Torren was staring at them with narrowed eyes. “I was just thinking the same thing. Do you have a piece of gum?”
Candace peeled into giggles. Of course, Torren would be up for playing. He was good at that, and highly competitive with Nox for reasons she would probably never fully understand. “Sorry, fresh out.”
She didn’t even try to open her own door. A, the moving box in her lap was full of her collection of romance books and was heavy. And B, she’d learned early on that Torren liked to open doors for her. All doors, and he pulled out her chair for her at restaurants, even if it was just a fast food place. And any chance he got, he liked to carry her things. He’d explained he would never be able to buy her a lot of material things, so he liked to take care of her in the ways he could. It was really sweet and made her feel special every time he did, so her smile stretched her face as he jogged around the front of his ride and opened her door. He pulled the box out of her lap as if it weighed nothing and waited for her to grab a stack of clothes from the back of his car. This was the last load from her apartment, so the back was stuffed with mostly odds and ends they’d left until last to transport.

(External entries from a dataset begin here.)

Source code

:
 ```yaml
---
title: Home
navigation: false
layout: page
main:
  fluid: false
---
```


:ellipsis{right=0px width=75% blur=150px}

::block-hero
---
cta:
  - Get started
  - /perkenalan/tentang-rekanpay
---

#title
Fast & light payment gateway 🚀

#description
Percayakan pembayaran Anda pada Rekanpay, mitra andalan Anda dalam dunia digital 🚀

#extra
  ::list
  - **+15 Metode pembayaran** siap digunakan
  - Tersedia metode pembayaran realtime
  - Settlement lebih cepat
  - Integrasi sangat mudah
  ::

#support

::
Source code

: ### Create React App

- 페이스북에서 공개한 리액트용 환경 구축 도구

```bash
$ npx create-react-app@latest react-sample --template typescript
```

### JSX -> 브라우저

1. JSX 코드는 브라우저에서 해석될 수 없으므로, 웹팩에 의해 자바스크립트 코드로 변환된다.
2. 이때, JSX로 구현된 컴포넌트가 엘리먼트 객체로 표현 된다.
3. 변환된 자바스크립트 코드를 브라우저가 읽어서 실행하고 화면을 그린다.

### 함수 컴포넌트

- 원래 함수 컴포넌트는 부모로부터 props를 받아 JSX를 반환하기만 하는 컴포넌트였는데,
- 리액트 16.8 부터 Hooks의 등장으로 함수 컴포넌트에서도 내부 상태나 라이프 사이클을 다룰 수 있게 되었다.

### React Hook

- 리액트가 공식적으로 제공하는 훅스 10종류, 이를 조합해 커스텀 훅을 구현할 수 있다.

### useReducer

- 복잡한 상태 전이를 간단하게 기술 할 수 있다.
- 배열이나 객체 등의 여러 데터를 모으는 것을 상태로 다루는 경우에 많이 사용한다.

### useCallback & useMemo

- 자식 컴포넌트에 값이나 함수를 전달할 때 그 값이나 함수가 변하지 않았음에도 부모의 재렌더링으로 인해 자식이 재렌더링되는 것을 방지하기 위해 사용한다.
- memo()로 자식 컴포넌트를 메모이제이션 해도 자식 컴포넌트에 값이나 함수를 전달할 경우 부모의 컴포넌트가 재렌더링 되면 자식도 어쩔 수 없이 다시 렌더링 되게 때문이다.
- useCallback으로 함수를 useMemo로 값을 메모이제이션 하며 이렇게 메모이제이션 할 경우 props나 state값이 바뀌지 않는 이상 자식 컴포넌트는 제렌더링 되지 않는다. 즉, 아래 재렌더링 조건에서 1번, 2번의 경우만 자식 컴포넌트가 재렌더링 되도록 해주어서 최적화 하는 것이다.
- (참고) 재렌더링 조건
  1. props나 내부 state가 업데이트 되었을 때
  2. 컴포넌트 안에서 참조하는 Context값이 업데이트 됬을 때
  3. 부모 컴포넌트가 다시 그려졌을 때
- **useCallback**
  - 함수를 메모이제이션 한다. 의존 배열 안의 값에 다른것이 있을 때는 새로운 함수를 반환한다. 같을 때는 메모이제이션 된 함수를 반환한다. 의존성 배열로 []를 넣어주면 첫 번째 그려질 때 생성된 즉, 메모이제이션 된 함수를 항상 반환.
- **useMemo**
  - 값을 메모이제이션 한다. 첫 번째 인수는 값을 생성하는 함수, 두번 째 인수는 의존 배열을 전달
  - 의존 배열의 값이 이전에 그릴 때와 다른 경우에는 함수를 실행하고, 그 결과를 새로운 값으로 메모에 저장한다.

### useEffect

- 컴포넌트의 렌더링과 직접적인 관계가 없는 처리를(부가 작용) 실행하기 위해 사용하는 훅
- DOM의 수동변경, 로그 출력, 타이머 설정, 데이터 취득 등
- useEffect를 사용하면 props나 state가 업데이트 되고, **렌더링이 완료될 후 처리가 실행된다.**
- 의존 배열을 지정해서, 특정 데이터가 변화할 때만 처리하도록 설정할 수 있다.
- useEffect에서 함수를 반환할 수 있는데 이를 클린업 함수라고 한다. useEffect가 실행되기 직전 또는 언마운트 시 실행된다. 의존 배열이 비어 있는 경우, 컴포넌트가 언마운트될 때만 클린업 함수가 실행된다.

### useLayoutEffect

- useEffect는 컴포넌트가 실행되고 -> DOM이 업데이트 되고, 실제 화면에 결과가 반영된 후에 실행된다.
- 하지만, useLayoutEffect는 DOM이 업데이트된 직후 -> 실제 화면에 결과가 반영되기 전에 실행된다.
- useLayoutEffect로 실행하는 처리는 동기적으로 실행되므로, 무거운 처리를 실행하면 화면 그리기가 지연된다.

“I made dinner!” Nox called as they made their way to the front door.
“I’m not eating whatever you cooked,” Torren muttered. “You burn everything.”
“By ‘made dinner’ I mean I bought pasta from that new Italian place in town. Crew dinner! Page sixty-nine in the Manners and Shit book: spring for food every once in a while.”
“Plus, I like when we all eat together,” Nevada said. “And I’m tired of instant noodles. The bills are paid this month, so let’s celebrate. We even got a box of wine. Thirty-four glasses of crisp white for eleven dollars.”
“I like crew dinners, too,” Candace admitted. “Feels like those fucked-up, dysfunctional family meals on funny television shows.”
“Exactly!” Nevada exclaimed excitedly. “That’s what I was telling Nox just yesterday!”
“Uh, yeah, I remember that conversation,” Nox muttered, staring at the open Manners & Shit book he’d pulled from his pocket.
“Lie,” Nevada called him out.
“In my defense, I’m pretty sure that was around the time you said the word ‘blow,’ and all I could think of was your mouth on my d—”
“Does your mind ever get out of the gutter, Nox?” Vyr asked from the roof.
“The gutter is the best place for the mind to be,” Nox explained primly. “It’s dark, quiet, and wet—”
“Stop. Talking,” Vyr demanded. There was steel and order in his words, and Nox choked on his retort. Tried again but failed to push a word out, so he lifted a middle finger instead.
“Someday I’m gonna bite off both of your favorite fingers,” Vyr muttered. “We need to eat fast if we’re going to do dinner.”
“Why?” Torren asked, turning toward him before he reached the front door.
His gaze was intense on the Red Dragon, who only shrugged up one shoulder and responded, “Storm’s coming.”
Torren’s jaw clenched. “What does that mean?”